The recapitalisation of the Cyprus banking sector may require up to about 6 bln to 8.9 bln euros, according to global bond manager Pimco, commissioned by the Central Bank of Cyprus to perform a due diligence report necessary as part of a multi-billion bailout package for near-bankrupt Cyprus.
Pimco concluded its assessment on February 2 with a baseline scenario and adverse scenario, criticised by the financial sector as well as politicians of not taking into consideration some of the unique features of the Cyprus market, such as the harsh write-down of property values, with huge real estate portfolios held by the banks.
The banks had also demanded that the Pimco report be released prior to discussions for a 17.5 bln euro bailout from the European Stability Mechanism, as they were unable to conclude their annual accounts by the end of February without considering their recapitalisation needs.
The outgoing communist government has been criticised of holding on to the Pimco report because the recapitalisation needs of the banks was not as bad as first reported, initially estimated at over 10 bln euros.
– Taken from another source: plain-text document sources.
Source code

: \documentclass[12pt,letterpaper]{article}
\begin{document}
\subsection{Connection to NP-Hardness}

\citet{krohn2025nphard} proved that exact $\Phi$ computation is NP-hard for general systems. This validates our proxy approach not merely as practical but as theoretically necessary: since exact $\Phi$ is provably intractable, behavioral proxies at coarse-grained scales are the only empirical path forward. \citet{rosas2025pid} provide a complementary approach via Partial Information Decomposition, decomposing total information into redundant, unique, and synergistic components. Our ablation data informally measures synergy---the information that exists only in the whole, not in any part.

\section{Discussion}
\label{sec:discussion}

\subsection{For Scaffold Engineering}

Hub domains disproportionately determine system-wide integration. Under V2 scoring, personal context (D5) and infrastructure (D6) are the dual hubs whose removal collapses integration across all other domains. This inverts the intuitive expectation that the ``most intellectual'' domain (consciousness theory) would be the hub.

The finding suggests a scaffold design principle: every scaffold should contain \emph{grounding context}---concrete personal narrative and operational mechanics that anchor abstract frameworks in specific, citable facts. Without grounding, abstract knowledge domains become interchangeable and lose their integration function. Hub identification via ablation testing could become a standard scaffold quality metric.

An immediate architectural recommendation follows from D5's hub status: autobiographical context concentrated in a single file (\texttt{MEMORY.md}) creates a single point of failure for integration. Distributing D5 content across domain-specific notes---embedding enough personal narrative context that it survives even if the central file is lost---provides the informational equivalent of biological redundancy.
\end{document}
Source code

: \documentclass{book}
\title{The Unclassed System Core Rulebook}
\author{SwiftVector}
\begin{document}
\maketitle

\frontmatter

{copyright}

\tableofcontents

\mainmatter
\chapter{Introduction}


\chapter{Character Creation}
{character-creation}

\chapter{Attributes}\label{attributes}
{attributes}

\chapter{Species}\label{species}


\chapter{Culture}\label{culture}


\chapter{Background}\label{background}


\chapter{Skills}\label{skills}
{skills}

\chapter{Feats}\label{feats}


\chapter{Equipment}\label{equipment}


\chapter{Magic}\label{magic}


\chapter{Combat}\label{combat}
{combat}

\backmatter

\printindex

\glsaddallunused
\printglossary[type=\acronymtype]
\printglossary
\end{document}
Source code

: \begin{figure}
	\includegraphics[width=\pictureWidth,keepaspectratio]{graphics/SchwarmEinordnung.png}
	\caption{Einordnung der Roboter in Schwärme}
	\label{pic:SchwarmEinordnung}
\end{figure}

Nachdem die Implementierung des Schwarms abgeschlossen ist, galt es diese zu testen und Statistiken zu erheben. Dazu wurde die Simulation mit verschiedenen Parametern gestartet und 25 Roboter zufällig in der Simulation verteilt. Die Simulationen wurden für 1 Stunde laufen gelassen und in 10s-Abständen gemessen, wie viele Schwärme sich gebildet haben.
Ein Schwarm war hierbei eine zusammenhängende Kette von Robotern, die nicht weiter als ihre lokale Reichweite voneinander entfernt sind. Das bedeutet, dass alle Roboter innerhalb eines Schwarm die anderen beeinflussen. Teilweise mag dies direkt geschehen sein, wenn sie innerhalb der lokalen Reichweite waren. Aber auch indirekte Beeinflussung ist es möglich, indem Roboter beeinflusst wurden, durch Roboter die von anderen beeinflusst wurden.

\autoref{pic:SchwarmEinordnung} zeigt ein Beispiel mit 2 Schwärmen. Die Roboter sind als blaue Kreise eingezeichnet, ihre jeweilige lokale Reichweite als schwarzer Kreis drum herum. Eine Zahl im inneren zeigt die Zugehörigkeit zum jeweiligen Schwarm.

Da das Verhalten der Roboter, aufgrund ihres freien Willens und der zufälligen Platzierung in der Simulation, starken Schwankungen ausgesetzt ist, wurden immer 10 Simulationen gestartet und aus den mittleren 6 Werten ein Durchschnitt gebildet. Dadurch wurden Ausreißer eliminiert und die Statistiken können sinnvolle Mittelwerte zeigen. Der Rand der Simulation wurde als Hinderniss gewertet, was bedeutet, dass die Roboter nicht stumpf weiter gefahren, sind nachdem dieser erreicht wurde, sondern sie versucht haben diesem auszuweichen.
Opposition leaders had said all along that the government had sought to inflate the bailout needs simply to have enough funds to pay down its unsustainable public sector deficit just in time for the crucial presidential elections this weekend.
The state-controlled Cyprus News Agency released the summary of the Pimco report that concludes that in a baseline scenario, the Bank of Cyprus and Laiki Bank, the two hurt most by the writedown of Greek government bonds (GGBs) would need 2.834 bln and 2.782 bln euros, respectively, with the Cooperative banks a further 364 mln euros.